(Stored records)
:::

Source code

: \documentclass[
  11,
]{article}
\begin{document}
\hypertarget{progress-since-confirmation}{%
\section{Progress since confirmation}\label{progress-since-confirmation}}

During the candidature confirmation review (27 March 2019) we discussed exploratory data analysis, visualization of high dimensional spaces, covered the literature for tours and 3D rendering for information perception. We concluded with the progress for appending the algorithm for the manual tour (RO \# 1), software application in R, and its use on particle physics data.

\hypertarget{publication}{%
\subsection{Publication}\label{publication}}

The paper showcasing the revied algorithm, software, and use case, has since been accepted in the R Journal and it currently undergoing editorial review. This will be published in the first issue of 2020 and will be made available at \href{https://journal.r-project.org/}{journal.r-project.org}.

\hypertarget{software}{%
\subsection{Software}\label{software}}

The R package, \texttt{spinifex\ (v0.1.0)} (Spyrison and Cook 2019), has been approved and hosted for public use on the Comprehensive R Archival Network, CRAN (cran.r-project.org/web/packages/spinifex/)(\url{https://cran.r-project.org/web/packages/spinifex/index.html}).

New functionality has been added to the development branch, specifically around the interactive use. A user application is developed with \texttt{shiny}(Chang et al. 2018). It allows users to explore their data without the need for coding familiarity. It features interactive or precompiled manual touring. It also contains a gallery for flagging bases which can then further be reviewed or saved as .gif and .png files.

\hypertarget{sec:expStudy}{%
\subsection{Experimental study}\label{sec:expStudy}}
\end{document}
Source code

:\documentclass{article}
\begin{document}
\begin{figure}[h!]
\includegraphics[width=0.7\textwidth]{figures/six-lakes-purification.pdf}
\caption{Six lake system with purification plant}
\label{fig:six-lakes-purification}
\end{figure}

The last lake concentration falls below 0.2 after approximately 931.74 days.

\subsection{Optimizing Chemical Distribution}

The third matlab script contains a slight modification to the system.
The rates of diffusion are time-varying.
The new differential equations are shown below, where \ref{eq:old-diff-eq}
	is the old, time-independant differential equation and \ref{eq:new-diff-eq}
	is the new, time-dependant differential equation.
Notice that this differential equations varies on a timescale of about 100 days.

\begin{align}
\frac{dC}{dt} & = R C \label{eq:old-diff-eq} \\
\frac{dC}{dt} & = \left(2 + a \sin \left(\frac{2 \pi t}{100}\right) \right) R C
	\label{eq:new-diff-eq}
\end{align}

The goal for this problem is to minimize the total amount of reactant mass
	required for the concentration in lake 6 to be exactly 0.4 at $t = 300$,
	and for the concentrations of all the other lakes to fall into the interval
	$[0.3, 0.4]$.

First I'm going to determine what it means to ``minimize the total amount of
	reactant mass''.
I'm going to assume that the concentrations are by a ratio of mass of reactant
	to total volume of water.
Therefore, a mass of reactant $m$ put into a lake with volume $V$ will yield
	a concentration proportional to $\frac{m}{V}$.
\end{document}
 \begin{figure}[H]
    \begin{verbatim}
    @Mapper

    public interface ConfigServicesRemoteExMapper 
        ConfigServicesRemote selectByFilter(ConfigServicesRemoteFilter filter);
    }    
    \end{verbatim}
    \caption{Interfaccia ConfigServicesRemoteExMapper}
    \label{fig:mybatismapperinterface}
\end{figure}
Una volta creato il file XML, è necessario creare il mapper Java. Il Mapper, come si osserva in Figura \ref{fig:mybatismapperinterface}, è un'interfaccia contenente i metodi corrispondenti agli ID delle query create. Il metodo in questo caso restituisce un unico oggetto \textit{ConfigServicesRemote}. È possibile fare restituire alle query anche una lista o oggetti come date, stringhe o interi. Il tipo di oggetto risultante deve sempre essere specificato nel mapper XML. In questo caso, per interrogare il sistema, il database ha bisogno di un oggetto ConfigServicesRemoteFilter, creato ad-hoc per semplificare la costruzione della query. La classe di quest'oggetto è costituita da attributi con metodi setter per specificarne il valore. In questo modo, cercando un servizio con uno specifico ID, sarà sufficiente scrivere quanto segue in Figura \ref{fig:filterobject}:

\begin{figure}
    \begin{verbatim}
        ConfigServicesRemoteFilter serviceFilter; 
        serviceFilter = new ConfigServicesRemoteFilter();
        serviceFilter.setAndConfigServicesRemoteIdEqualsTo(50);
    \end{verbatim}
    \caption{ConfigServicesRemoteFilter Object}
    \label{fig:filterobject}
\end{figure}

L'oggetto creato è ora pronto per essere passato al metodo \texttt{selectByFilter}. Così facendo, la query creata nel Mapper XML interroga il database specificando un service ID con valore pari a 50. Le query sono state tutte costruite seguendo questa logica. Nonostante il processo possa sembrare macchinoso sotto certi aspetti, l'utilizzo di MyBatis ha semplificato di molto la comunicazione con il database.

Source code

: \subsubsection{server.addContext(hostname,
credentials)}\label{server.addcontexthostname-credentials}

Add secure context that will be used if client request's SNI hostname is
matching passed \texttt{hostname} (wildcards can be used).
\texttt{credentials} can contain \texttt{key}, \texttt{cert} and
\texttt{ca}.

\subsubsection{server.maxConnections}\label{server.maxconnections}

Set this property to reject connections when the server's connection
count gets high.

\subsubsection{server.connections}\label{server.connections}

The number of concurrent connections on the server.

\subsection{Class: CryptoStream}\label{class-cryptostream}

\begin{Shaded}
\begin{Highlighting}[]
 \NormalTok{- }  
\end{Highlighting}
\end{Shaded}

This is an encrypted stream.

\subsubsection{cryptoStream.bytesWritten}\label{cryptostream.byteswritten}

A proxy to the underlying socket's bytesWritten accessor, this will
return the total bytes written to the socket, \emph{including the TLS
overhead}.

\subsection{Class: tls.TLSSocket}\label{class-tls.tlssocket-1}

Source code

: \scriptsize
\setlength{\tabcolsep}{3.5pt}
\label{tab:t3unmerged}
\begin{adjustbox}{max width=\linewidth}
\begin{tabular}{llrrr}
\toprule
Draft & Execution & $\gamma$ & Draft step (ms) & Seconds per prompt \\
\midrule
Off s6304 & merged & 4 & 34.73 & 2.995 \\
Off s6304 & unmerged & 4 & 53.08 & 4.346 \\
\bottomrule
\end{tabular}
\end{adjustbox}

:::

Go through the entries and copy every line that has "width".

**Task answer:**
\includegraphics[width=0.7\textwidth]{figures/six-lakes-purification.pdf}
\begin{adjustbox}{max width=\linewidth}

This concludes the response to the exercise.